[Material shown — start]
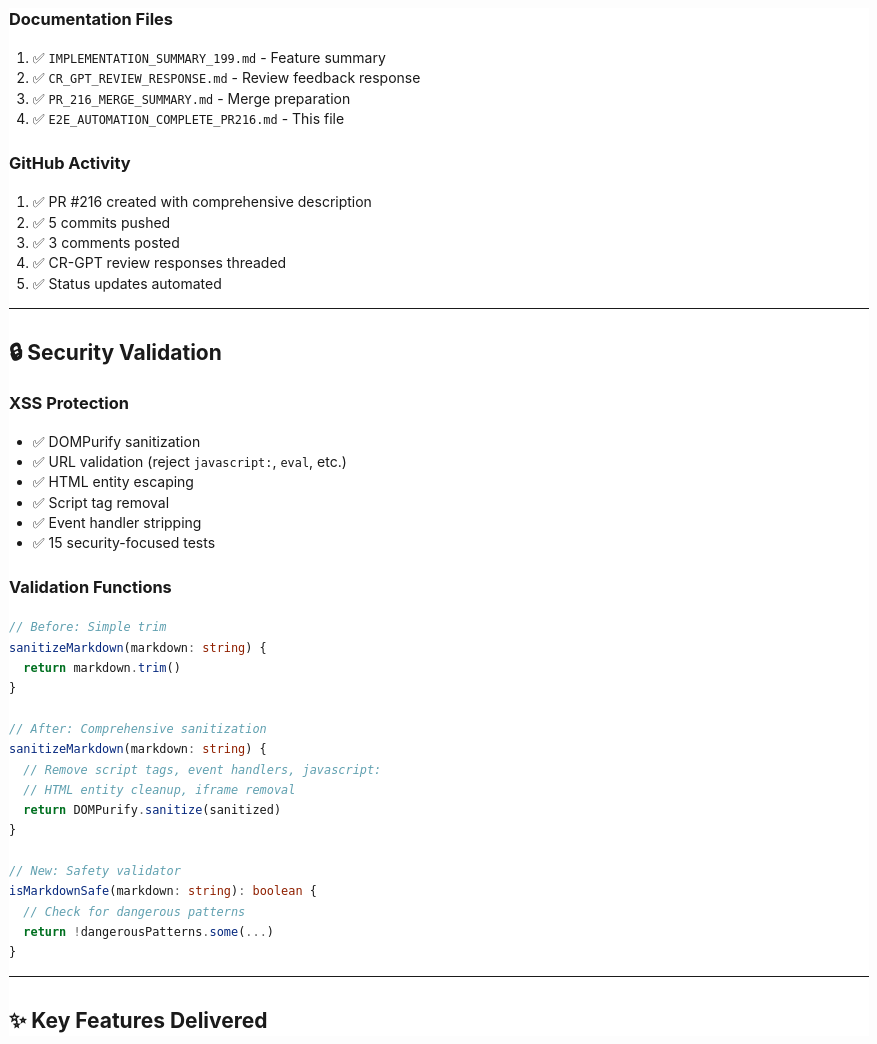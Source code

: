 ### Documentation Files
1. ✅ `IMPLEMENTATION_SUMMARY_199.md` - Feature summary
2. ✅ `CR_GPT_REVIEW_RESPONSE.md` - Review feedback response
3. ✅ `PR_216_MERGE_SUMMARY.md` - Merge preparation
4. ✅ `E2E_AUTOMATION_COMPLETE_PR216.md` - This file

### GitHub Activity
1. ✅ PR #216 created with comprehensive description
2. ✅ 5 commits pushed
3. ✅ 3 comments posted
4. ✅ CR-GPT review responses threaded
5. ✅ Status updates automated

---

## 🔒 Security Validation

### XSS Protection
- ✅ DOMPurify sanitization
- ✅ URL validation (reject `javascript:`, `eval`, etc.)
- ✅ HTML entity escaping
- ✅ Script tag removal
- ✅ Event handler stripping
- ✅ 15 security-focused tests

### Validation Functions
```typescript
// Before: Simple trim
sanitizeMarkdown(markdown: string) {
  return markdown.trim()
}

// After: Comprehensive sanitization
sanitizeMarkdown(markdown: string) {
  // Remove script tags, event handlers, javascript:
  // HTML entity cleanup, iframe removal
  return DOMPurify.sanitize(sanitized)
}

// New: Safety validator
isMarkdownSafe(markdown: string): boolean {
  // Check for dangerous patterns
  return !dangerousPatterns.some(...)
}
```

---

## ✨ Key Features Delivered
[Material shown — finish]
◆ **Problem requirements**
Nothing but the lines from the start of the records above through the line with "### GitHub Activity" should be retyped, each exactly as written; leave out all pictures.

◆ **Answer box**
Source code

: ### Documentation Files
1. ✅ `IMPLEMENTATION_SUMMARY_199.md` - Feature summary
2. ✅ `CR_GPT_REVIEW_RESPONSE.md` - Review feedback response
3. ✅ `PR_216_MERGE_SUMMARY.md` - Merge preparation
4. ✅ `E2E_AUTOMATION_COMPLETE_PR216.md` - This file

### GitHub Activity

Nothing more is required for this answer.